Good morning! I hope this day finds you and your family well, and I want you to know that you are in my prayers daily during this difficult time.
I invite you to take a few moments with me to reflect on today’s Upper Room Devotional below — as well as on the theology woven into “It is well with my soul.”
Special thanks to Peggy Graff and her guests for providing this uplifting and inspiring addition to us in her Hymn-a-Day May series. I pray that these paired daily selections will uplift your spirits and feed your soul as much as it does mine.
Matthew 6:25-34 New Revised Standard Version (NRSV)
Do Not Worry
25 “Therefore I tell you, do not worry about your life, what you will eat or what you will drink, or about your body, what you will wear. Is not life more than food, and the body more than clothing? 26 Look at the birds of the air; they neither sow nor reap nor gather into barns, and yet your heavenly Father feeds them. Are you not of more value than they? 27 And can any of you by worrying add a single hour to your span of life? 28 And why do you worry about clothing? Consider the lilies of the field, how they grow; they neither toil nor spin, 29 yet I tell you, even Solomon in all his glory was not clothed like one of these. 30 But if God so clothes the grass of the field, which is alive today and tomorrow is thrown into the oven, will he not much more clothe you—you of little faith? 31 Therefore do not worry, saying, ‘What will we eat?’ or ‘What will we drink?’ or ‘What will we wear?’ 32 For it is the Gentiles who strive for all these things; and indeed your heavenly Father knows that you need all these things. 33 But strive first for the kingdom of God and his righteousness, and all these things will be given to you as well.
34 “So do not worry about tomorrow, for tomorrow will bring worries of its own. Today’s trouble is enough for today.
It goes without saying that a lot of people are feeling a lot of anxiety right now. There are so many reasons to feel anxious—for yourself, your loved ones, for our community, our nation, and our world—and how we are going to get through this time.
It also goes without saying that anxiety is just a part of being human in normal times. So much of life is beyond our control and when the illusions of control are shattered, we become anxious. This is certainly such a time.
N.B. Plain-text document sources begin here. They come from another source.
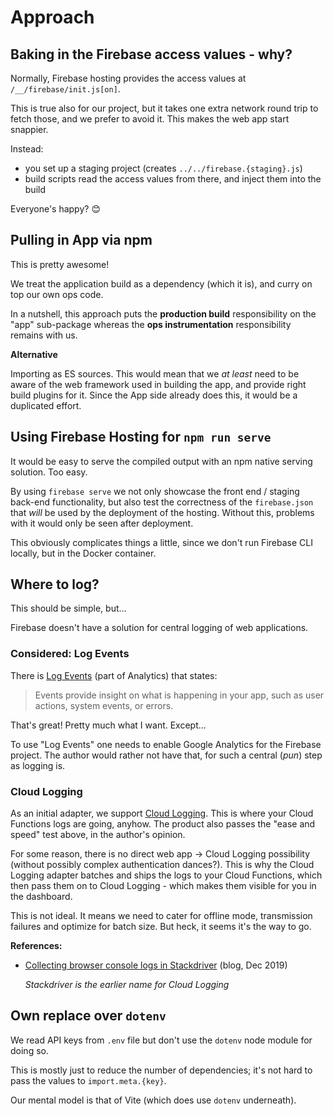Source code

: # Approach

## Baking in the Firebase access values - why?

Normally, Firebase hosting provides the access values at `/__/firebase/init.js[on]`.

This is true also for our project, but it takes one extra network round trip to fetch those, and we prefer to avoid it. This makes the web app start snappier.

Instead:

- you set up a staging project (creates `../../firebase.{staging}.js`)
- build scripts read the access values from there, and inject them into the build

Everyone's happy? 😊


## Pulling in App via npm

This is pretty awesome!

We treat the application build as a dependency (which it is), and curry on top our own ops code.

In a nutshell, this approach puts the **production build** responsibility on the "app" sub-package whereas the **ops instrumentation** responsibility remains with us.

**Alternative**

Importing as ES sources. This would mean that we *at least* need to be aware of the web framework used in building the app, and provide right build plugins for it. Since the App side already does this, it would be a duplicated effort.


<!-- disabled; to be re-enabled once we test with Vite (and select the winner)! 🥇
## Using Rollup vs. Vite

Vite is mainly a rapid development tool (HMR = Hot Module Reload). Why would we use it for just building the final stage?

Pre-fetches for one. When our `index.html` has this:

```
<script type="module">
  import '/src/main.js';
</script>
```

..Vite expands it to this (`public/index.html`):

```
  <script type="module" crossorigin src="/assets/index.65ee72bf.js"></script>
  <link rel="modulepreload" href="/assets/vite.d0d1ba23.js">
  <link rel="modulepreload" href="/assets/index.esm.bafcf996.js">
  <link rel="modulepreload" href="/assets/tslib.d012e74f.js">
  <link rel="modulepreload" href="/assets/firebase-misc.13a81d66.js">
  <link rel="modulepreload" href="/assets/tslib.es6.6591dcdb.js">
  <link rel="modulepreload" href="/assets/firebase-auth.1d914af5.js">
  <link rel="modulepreload" href="/assets/firebase-firestore.b74557a0.js">
  <link rel="modulepreload" href="/assets/firebase-functions.cd464059.js">
```

We can do the same in Rollup, but need to manually create the actual `index.html` from a template.

By using Rollup, we need to code something like the above ourselves (which isn't too much) but we get a leaner toolchain with less fluff.

Ideally, we do both, allowing us to compare the output sizes and ease of development.

>Edit: Did the Rollup side. Now Vite doesn't fully work.
-->

## Using Firebase Hosting for `npm run serve`

It would be easy to serve the compiled output with an npm native serving solution. Too easy.

By using `firebase serve` we not only showcase the front end / staging back-end functionality, but also test the correctness of the `firebase.json` that *will* be used by the deployment of the hosting. Without this, problems with it would only be seen after deployment.

This obviously complicates things a little, since we don't run Firebase CLI locally, but in the Docker container.


## Where to log?

This should be simple, but...

Firebase doesn't have a solution for central logging of web applications.

### Considered: Log Events

There is [Log Events](https://firebase.google.com/docs/analytics/events) (part of Analytics) that states:

> Events provide insight on what is happening in your app, such as user actions, system events, or errors.

That's great! Pretty much what I want. Except...

To use "Log Events" one needs to enable Google Analytics for the Firebase project. The author would rather not have that, for such a central (*pun*) step as logging is.

<!-- disabled (readability)
>Sideline: You can of course use Log Events if that suits your application. Bake it into your app in the `app` subpackage. Or create an ops adapter for it.
-->

### Cloud Logging

As an initial adapter, we support [Cloud Logging](https://cloud.google.com/logging/docs). This is where your Cloud Functions logs are going, anyhow. The product also passes the "ease and speed" test above, in the author's opinion.

For some reason, there is no direct web app -> Cloud Logging possibility (without possibly complex authentication dances?). This is why the Cloud Logging adapter batches and ships the logs to your Cloud Functions, which then pass them on to Cloud Logging - which makes them visible for you in the dashboard.

This is not ideal. It means we need to cater for offline mode, transmission failures and optimize for batch size. But heck, it seems it's the way to go. 

**References:**

- [Collecting browser console logs in Stackdriver](https://medium.com/google-cloud/collecting-browser-console-logs-in-stackdriver-fa388a90d32b) (blog, Dec 2019)

   *Stackdriver is the earlier name for Cloud Logging*


## Own replace over `dotenv`

We read API keys from `.env` file but don't use the `dotenv` node module for doing so.

This is mostly just to reduce the number of dependencies; it's not hard to pass the values to `import.meta.{key}`.

Our mental model is that of Vite (which does use `dotenv` underneath).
So, what does Jesus have to say about anxiety? “Don’t worry about your life.” (Matthew 6:25) Is that possible? It seems like he might as well say, “Don’t be human.” After all, psychologists tell us that anxiety is central to human existence. In fact, anxiety can lead us to growing where we need to grow, to changing where we need to change, and ultimately to greater maturity.
So, what does Jesus mean? When we look at the Greek word translated “worry” here in the text, it connotes something more than just day-to-day worries. The Greek word used here, merimnáō, means “to worry” or “to be anxious.” It is used five times in this passage alone, all in a negative manner. The root of the word is another Greek verb, merízō, which means “to divide; to separate into parts; to cut into pieces; to divide into parties, i.e. be split into factions.” The anxiety Jesus is talking about is the kind of anxiety that cuts us to pieces, that is destructive of the trust and hope we have in our dependable, gracious God.
You could say that what Jesus is talking about is toxic worry. Jesus is calling us away from that kind of worry to trusting God and living one day at a time.
Thank you for sharing this early moment of your day with me, with God, and with the words and music that I hope you will carry with you throughout the coming day and night.
I am so grateful for you, for our church, and for the Love that will see us all through this very difficult time. Please stay safe and well and we’ll be together again in spirit tomorrow morning!